▸ How to complete this task:
In the listing below, find each line with the string "translated" and report it.

▸ Raw data:
* * * *

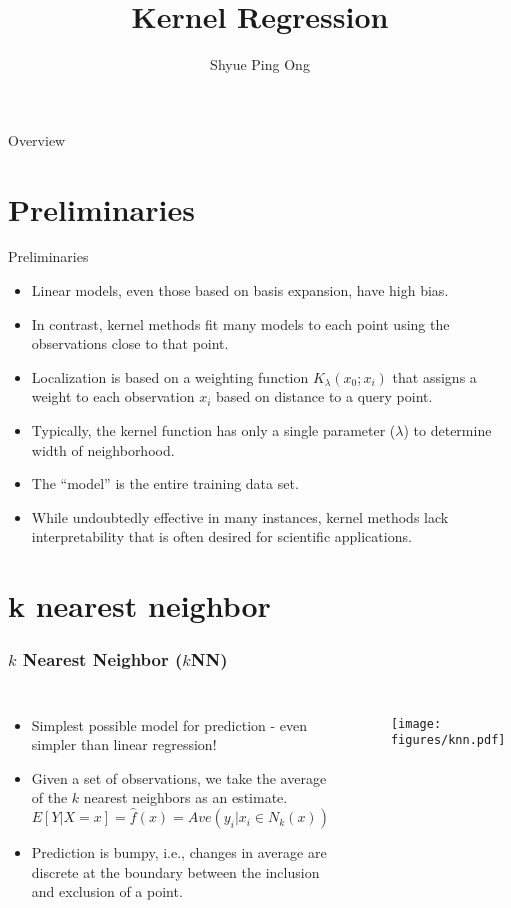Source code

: \documentclass[aspectratio=169]{beamer}
\title[Kernel Regression]{Kernel Regression}
\author{Shyue Ping Ong}
\institute[UCSD]{University of California, San Diego\\
\medskip
}
\date{\classyear} %
\begin{document}
\begin{frame}
    \titlepage %
\end{frame}


\begin{frame}{Overview}
    \tableofcontents
\end{frame}


\section{Preliminaries}

\begin{frame}{Preliminaries}
    \begin{itemize}
        \item Linear models, even those based on basis expansion, have high bias.
        \item In contrast, kernel methods fit many models to each point using the observations close to that point.
        \item Localization is based on a weighting function $K_{\lambda}(x_0; x_i)$ that assigns a weight to each observation $x_i$ based on distance to a query point.
        \item Typically, the kernel function has only a single parameter ($\lambda$) to determine width of neighborhood.
        \item The ``model'' is the entire training data set.
        \item While undoubtedly effective in many instances, kernel methods lack interpretability that is often desired for scientific applications.
    \end{itemize}
\end{frame}

\section{k nearest neighbor}

\begin{frame}
\frametitle{$k$ Nearest Neighbor ($k$NN)}
\begin{columns}
    \begin{itemize}
        \item Simplest possible model for prediction - even simpler than linear regression!
        \item Given a set of observations, we take the average of the $k$ nearest neighbors as an estimate.
        \begin{equation*}
            E[Y|X=x] = \hat{f}(x) = Ave(y_i|x_i \in N_k(x))
        \end{equation*}
        \item Prediction is bumpy, i.e., changes in average are discrete at the boundary between the inclusion and exclusion of a point.
    \end{itemize}
\begin{figure}
            \centering
            \texttt{[image: figures/knn.pdf]}
        \end{figure}
\end{columns}
\end{frame}
\end{document}
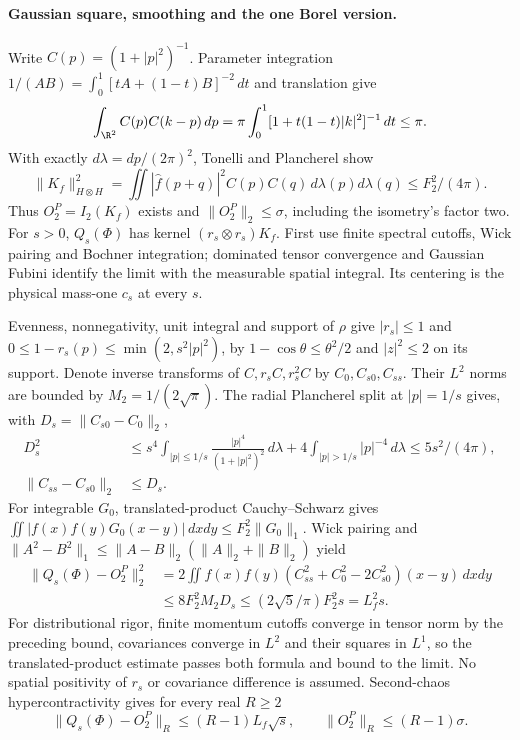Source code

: \paragraph{Gaussian square, smoothing and the one Borel version.}
Write $C(p)=(1+|p|^2)^{-1}$. Parameter integration
$1/(AB)=\int_0^1[tA+(1-t)B]^{-2}\,dt$ and translation give
\[
 \int_{\R^2}C(p)C(k-p)\,dp
 =\pi\int_0^1[1+t(1-t)|k|^2]^{-1}\,dt\le\pi.
\]
With exactly $d\lambda=dp/(2\pi)^2$, Tonelli and Plancherel show
\[
 \|K_f\|_{H\otimes H}^2
 =\iint|\hat f(p+q)|^2C(p)C(q)\,d\lambda(p)d\lambda(q)
 \le F_2^2/(4\pi).
\]
Thus $O_2^P=I_2(K_f)$ exists and $\|O_2^P\|_2\le\sigma$, including
the isometry's factor two. For $s>0$, $Q_s(\Phi)$ has kernel
$(r_s\otimes r_s)K_f$. First use finite spectral cutoffs, Wick pairing and
Bochner integration; dominated tensor convergence and Gaussian Fubini
identify the limit with the measurable spatial integral. Its centering
is the physical mass-one $c_s$ at every $s$.

Evenness, nonnegativity, unit integral and support of $\rho$ give
$|r_s|\le1$ and $0\le1-r_s(p)\le\min(2,s^2|p|^2)$, by
$1-\cos\theta\le\theta^2/2$ and $|z|^2\le2$ on its support. Denote
inverse transforms of $C,r_sC,r_s^2C$ by $C_0,C_{s0},C_{ss}$. Their
$L^2$ norms are bounded by $M_2=1/(2\sqrt\pi)$. The radial Plancherel
split at $|p|=1/s$ gives, with $D_s=\|C_{s0}-C_0\|_2$,
\begin{align*}
 D_s^2&\le s^4\int_{|p|\le1/s}\frac{|p|^4}{(1+|p|^2)^2}\,d\lambda
       +4\int_{|p|>1/s}|p|^{-4}\,d\lambda
       \le5s^2/(4\pi),\\
 \|C_{ss}-C_{s0}\|_2&\le D_s .
\end{align*}
For integrable $G_0$, translated-product Cauchy--Schwarz gives
$\iint|f(x)f(y)G_0(x-y)|\,dxdy\le F_2^2\|G_0\|_1$.
Wick pairing and $\|A^2-B^2\|_1\le\|A-B\|_2(\|A\|_2+\|B\|_2)$ yield
\begin{align*}
 \|Q_s(\Phi)-O_2^P\|_2^2
 &=2\iint f(x)f(y)(C_{ss}^2+C_0^2-2C_{s0}^2)(x-y)\,dxdy\\
 &\le8F_2^2M_2D_s\le(2\sqrt5/\pi)F_2^2s=L_f^2s.
\end{align*}
For distributional rigor, finite momentum cutoffs converge in tensor norm
by the preceding bound, covariances converge in $L^2$ and their squares
in $L^1$, so the translated-product estimate passes both formula and bound
to the limit. No spatial positivity of $r_s$ or covariance difference is
assumed. Second-chaos hypercontractivity gives for every real $R\ge2$
\[
 \|Q_s(\Phi)-O_2^P\|_R\le(R-1)L_f\sqrt s,\qquad
 \|O_2^P\|_R\le(R-1)\sigma.
\]

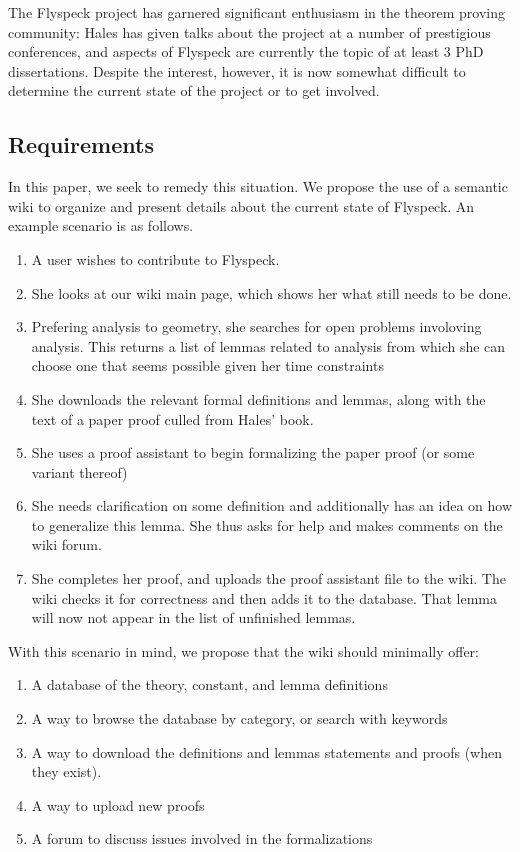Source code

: The Flyspeck project has garnered significant enthusiasm in the theorem proving
community: Hales has given talks about the project at a number of
prestigious conferences, and aspects of Flyspeck are currently the topic of at least
3 PhD dissertations.  Despite the interest, however, it is now somewhat difficult to 
determine the current state of the project or to get involved.  



\subsection{Requirements}
In this paper, we seek to remedy this situation.  We propose the use of a 
semantic wiki to organize and present details about the current state of Flyspeck.
An example scenario is as follows.  

\begin{enumerate}  
\item A user wishes to contribute to Flyspeck. 
\item She looks at our wiki main page, which shows her what still needs to be done. 
\item Prefering analysis to geometry, she searches for open problems involoving analysis.  
  This returns a list of lemmas related to analysis from which she can choose one that 
  seems possible given her time constraints 
\item She downloads the relevant formal definitions and lemmas, along with the text 
  of a paper proof culled from Hales' book. 
\item She uses a proof assistant to begin formalizing the paper proof (or some variant thereof) 
\item She needs clarification on some definition and additionally has an idea on how to generalize this 
  lemma.  She thus asks for help and makes comments on the wiki forum.   
\item She completes her proof, and uploads the proof assistant file to the wiki. 
  The wiki checks it for correctness and then adds it to the database.  That lemma will 
  now not appear in the list of unfinished lemmas. 
\end{enumerate}  

With this scenario in mind, we propose that the wiki should minimally offer: 

\begin{enumerate}  
\item A database of the theory, constant, and lemma definitions 
\item A way to browse the database by category, or search with keywords 
\item A way to download the definitions and lemmas statements and proofs (when they exist).   
\item A way to upload new proofs 
\item A forum to discuss issues involved in the formalizations 
\end{enumerate}      

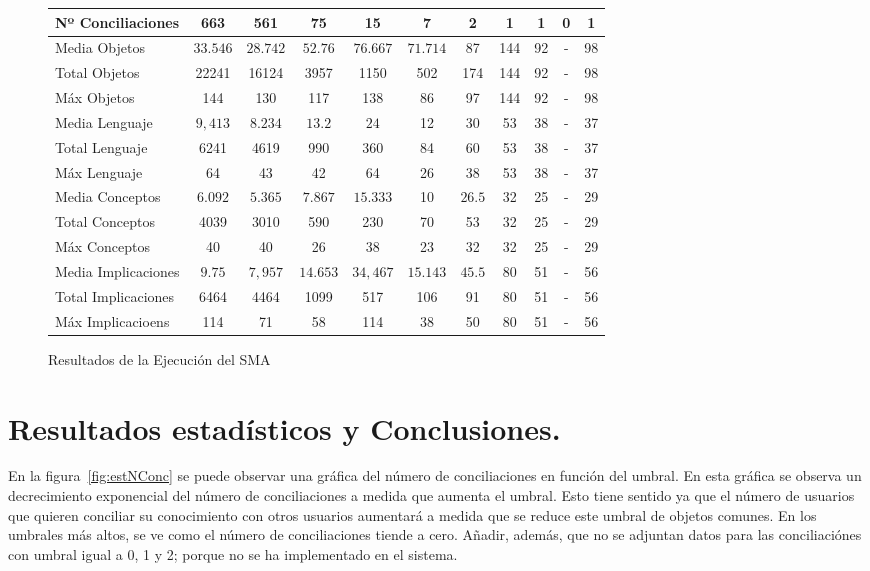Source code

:\begin{figure}
{\begin{tabular}{|l|c|c|c|c|c|c|c|c|c|c|}
Nº Conciliaciones & 663 		& 561 	& 75 		& 15 		& 7 		& 2 		& 1 		& 1 & 0 &  1   \\ \hline
Media Objetos 	& $33.546$ 	& $28.742$ & $52.76$ & $76.667$ & $71.714$ & 87 	& 144 	& 92 & - &  98   \\ \hline
Total Objetos & 22241 		& 16124 	& 3957 	& 1150 	& 502 	& 174 	& 144 	& 92 &-  &  98 \\ \hline
Máx Objetos & 144 			& 130 	& 117 	& 138 	& 86 		& 97 		& 144 	& 92 & - &  98   \\ \hline
Media Lenguaje & $9,413$ 		& $8.234$ 	& $13.2$ 	& $24$ 	& 12 		& 30 		& 53 		& 38 & - &  37   \\ \hline
Total Lenguaje & 6241 		& 4619	& 990	& 360	& 84 		& 60 		& 53 		& 38 & - &  37   \\ \hline
Máx Lenguaje & 64 			& 43 		& 42 		& 64 		& 26 		& 38 		& 53 		& 38 & - &  37   \\ \hline
Media Conceptos & $6.092$ & $5.365$ 	& $7.867$ 	& $15.333$ & 10 	& $26.5$ 	& 32 		& 25 & - &  29   \\ \hline
Total Conceptos & 4039 	& 3010 	& 590 	& 230 	& 70 		& 53 		& 32 		& 25 & - &  29   \\ \hline
Máx Conceptos & 40 		& 40 		& 26 		& 38 		& 23 		& 32 		& 32 		& 25 & - &  29   \\ \hline
Media Implicaciones & $9.75$ & $7,957$ & $14.653$ & $34,467$ & $15.143$ & $45.5$ & 80 	& 51 & - &  56   \\ \hline
Total Implicaciones & 6464 	& 4464 	& 1099 	& 517 	& 106 	& 91 		& 80 		& 51 & - &  56   \\ \hline
Máx Implicacioens & 114 	& 71 		& 58 		& 114 	& 38 		& 50 		& 80 		& 51 & - &  56   \\ \hline
\end{tabular}
}
\caption{Resultados de la Ejecución del SMA
\label{fig:resultados}
}

\end{figure} 






\section{Resultados estadísticos y Conclusiones.}

En la figura~\ref{fig:estNConc} se puede observar una gráfica del número de conciliaciones en función del umbral. En esta gráfica se observa un decrecimiento exponencial del número de conciliaciones a medida que aumenta el umbral. Esto tiene sentido ya que el número de usuarios que quieren conciliar su conocimiento con otros usuarios aumentará a medida que se reduce este umbral de objetos comunes. En los umbrales más altos, se ve como el número de conciliaciones tiende a cero. Añadir, además, que no se adjuntan datos para las conciliaciónes con umbral igual a 0, 1 y 2; porque no se ha implementado en el sistema.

* * * *

▸ Solution for this problem:
For integrable $G_0$, translated-product Cauchy--Schwarz gives
in $L^1$, so the translated-product estimate passes both formula and bound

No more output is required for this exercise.